Energieversorgung

Bürger Hattingens sparen an Strom, an Wasser und an Gas

Damit das Wasser im Haushalt ankommt, ist der Betrieb eines Hunderte Kilometer langen Leitungsnetzes in Hattingen nötig.

Damit das Wasser im Haushalt ankommt, ist der Betrieb eines Hunderte Kilometer langen Leitungsnetzes in Hattingen nötig.

Foto: Dirk Bauer / FUNKE Foto Services

Hattingen.   Der Tag der Daseinsvorsorge der UN richtet den Blick auf vermeintlich Selbstverständliches. Dazu zählt die Versorgung mit Strom, Wasser und Gas.

Der Tag der Daseinsvorsorge wird am morgigen Sonntag begangen. Was sperrig klingt, meint alles das, was der Grundversorgung dient. Der Tag rückt in den Mittelpunkt, wo kommunale Unternehmen die Versorgung sicherstellen, die meist als selbstverständlich wahrgenommen wird – zum Beispiel auch die mit Wasser, Strom und Gas. Da zeigt sich: Wir sind sparsamer geworden.

Die Wasserversorgung teilen sich die Stadtwerke Hattingen mit Gelsenwasser. Gemeinsam sorgen sie für den Betrieb des etwa 355 Kilometer langen Wassernetzes in Hattingen. Dabei machen die Leitungen in der Straße 238 Kilometer aus (Stadtwerke 78 und Gelsenwasser 160), die Anschlussleitungen, die in die Haushalte abzweigen den Rest.

Wasserrohre sind um die 30 Jahre alt

Durchschnittlich sind die Rohre der Stadtwerke gute 29 Jahre alt, während die von Gelsenwasser etwa 32 Jahre auf dem Buckel haben. Das geht aus dem im vergangenen Jahr erschienenen Wasserversorgungskonzept für Hattingen hervor. „Die Lebenserwartung der Rohrleitungen sind durchaus mehrere Jahrzehnte“, erklärt Steven Scheiker für die Stadtwerke. Im Lauf eines Jahres prüfe das Unternehmen etwa die Hälfte seines Rohrnetzes. Es gebe zum Beispiel Horchgeräte, mit denen erfahrene Kollegen mit Kopfhörern an bestimmten Stellen hören, ob das Rauschen in der Leitung normal klingt, so Scheiker. Immer wieder werden Leitungen erneuert.
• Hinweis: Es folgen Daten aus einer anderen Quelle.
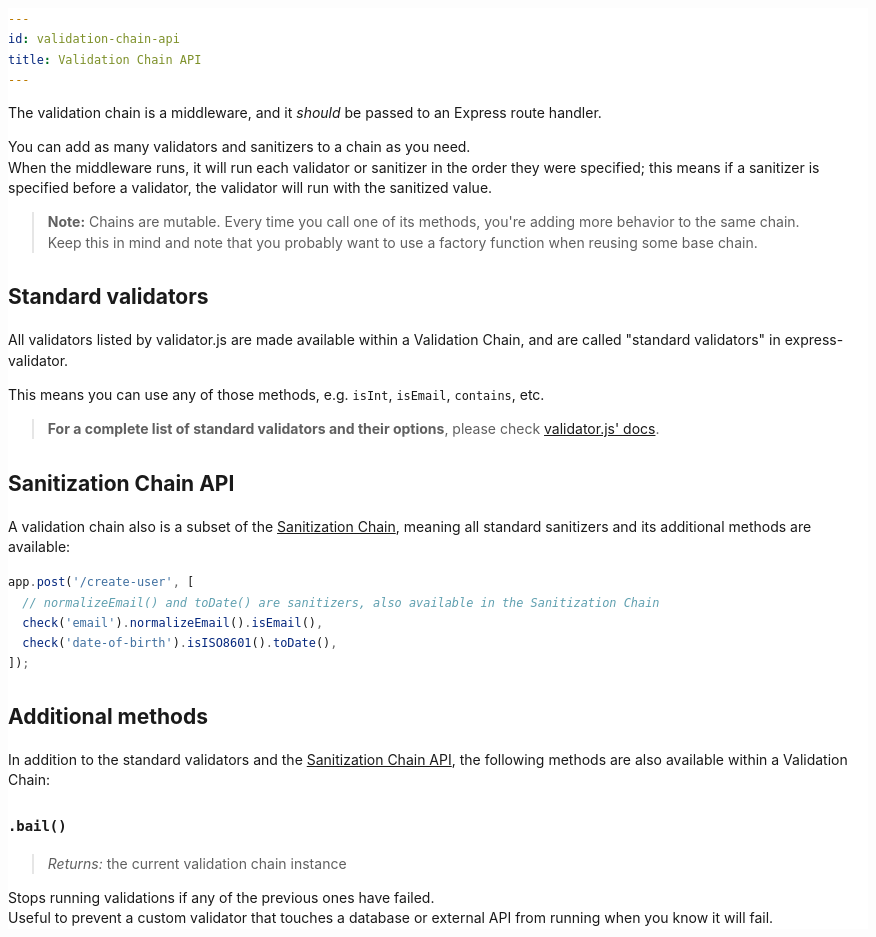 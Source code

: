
 ```yaml
---
id: validation-chain-api
title: Validation Chain API
---
```


The validation chain is a middleware, and it _should_ be passed to an Express route handler.

You can add as many validators and sanitizers to a chain as you need.  
When the middleware runs, it will run each validator or sanitizer in the order they were specified;
this means if a sanitizer is specified before a validator, the validator will run with the sanitized
value.

> **Note:** Chains are mutable. Every time you call one of its methods, you're adding more behavior to the same chain.  
> Keep this in mind and note that you probably want to use a factory function when reusing some base chain.

## Standard validators

All validators listed by validator.js are made available within a Validation Chain,
and are called "standard validators" in express-validator.

This means you can use any of those methods, e.g. `isInt`, `isEmail`, `contains`, etc.

> **For a complete list of standard validators and their options**,
> please check [validator.js' docs](https://github.com/chriso/validator.js#validators).

## Sanitization Chain API

A validation chain also is a subset of the [Sanitization Chain](api-sanitization-chain.md), meaning
all standard sanitizers and its additional methods are available:

```js
app.post('/create-user', [
  // normalizeEmail() and toDate() are sanitizers, also available in the Sanitization Chain
  check('email').normalizeEmail().isEmail(),
  check('date-of-birth').isISO8601().toDate(),
]);
```

## Additional methods

In addition to the standard validators and the [Sanitization Chain API](api-sanitization-chain.md),
the following methods are also available within a Validation Chain:

### `.bail()`

> _Returns:_ the current validation chain instance

Stops running validations if any of the previous ones have failed.  
Useful to prevent a custom validator that touches a database or external API from running when you
know it will fail.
Wasserverbrauch hat massiv abgenommen

Gleiches gilt übrigens auch für das mehr als 250 Kilometer lange Gasnetz der Stadtwerke. Die Leitungen werden mit Gasspürgeräten nah am Boden überprüft – dafür müssen die Trassen abgelaufen werden.

Sowohl Gelsenwasser wie auch die Stadtwerke erklären, der Wasserabsatz sei jahrelang rückläufig gewesen. „Seit den 1990er Jahren hat der Verbrauch massiv abgenommen“, betont Heidrun Becker, Sprecherin von Gelsenwasser. Statt 145 Liter pro Einwohner am Tag sank die Zahl bundesweit auf 123 Liter. In Hattingen lag der von Gelsenwasser gemessene Verbrauch 2018 bei durchschnittlich 139 Litern. „Der höhere Wert ergibt sich, weil es hier viel Landwirtschaft gibt und das Jahr sehr niederschlagsarm war.“

Verantwortlicher Umgang mit Ressourcen

Auch wenn der Wasserverbrauch derzeit stagniert, haben grundsätzlich ein bewussterer Umgang und sparsamere Geräte zu einem Sinken der Werte geführt. Gleiches gilt auch für den Gas- und Stromverbrauch.
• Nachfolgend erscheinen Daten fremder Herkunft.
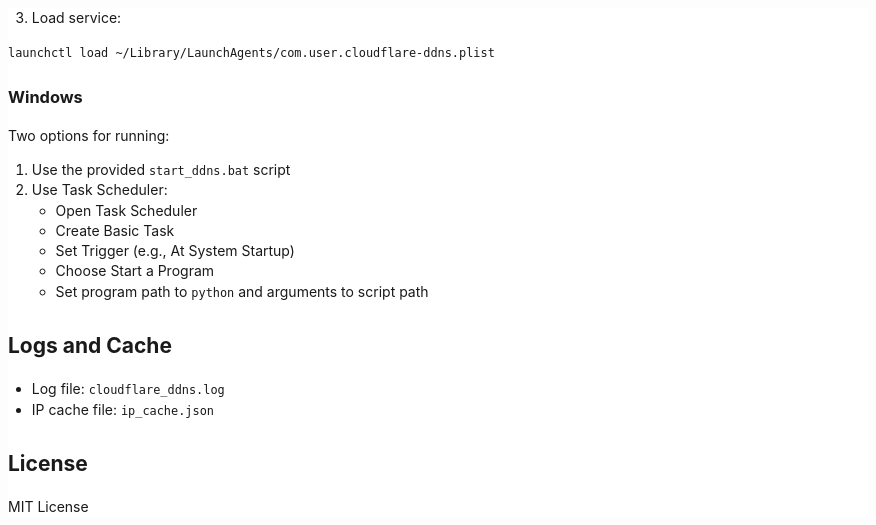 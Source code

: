 3. Load service:
```bash
launchctl load ~/Library/LaunchAgents/com.user.cloudflare-ddns.plist
```

### Windows

Two options for running:

1. Use the provided `start_ddns.bat` script
2. Use Task Scheduler:
   - Open Task Scheduler
   - Create Basic Task
   - Set Trigger (e.g., At System Startup)
   - Choose Start a Program
   - Set program path to `python` and arguments to script path

## Logs and Cache

- Log file: `cloudflare_ddns.log`
- IP cache file: `ip_cache.json`

## License

MIT License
Im vergangenen Jahr flossen durch die Leitungen der AVU in deren Zuständigkeitsgebiet eine Milliarde Kilowattstunden Strom – und damit 100 Millionen weniger als im Vorjahr. Sprecher Jörg Prostka weiß, auch bundesweit hat der Verbrauch abgenommen – und das, obwohl immer mehr Geräte am Netz hängen. Auch hier drücken effizientere Anlagen, stromsparendes Verhalten und sinkende Bevölkerungszahlen den Verbrauch (im ersten Quartal 2019 bundesweit um 1,7 Prozent im Vergleich zum Vorjahreszeitraum).

„Wir sollten uns alle bewusst sein, dass so ein Jahrhundertsommer mit Blick auf Klimaveränderung sich wiederholen kann. Wir müssen alle verantwortlich mit unseren Ressourcen umgehen“, fasst AVU-Vorstand Uwe Träris zusammen.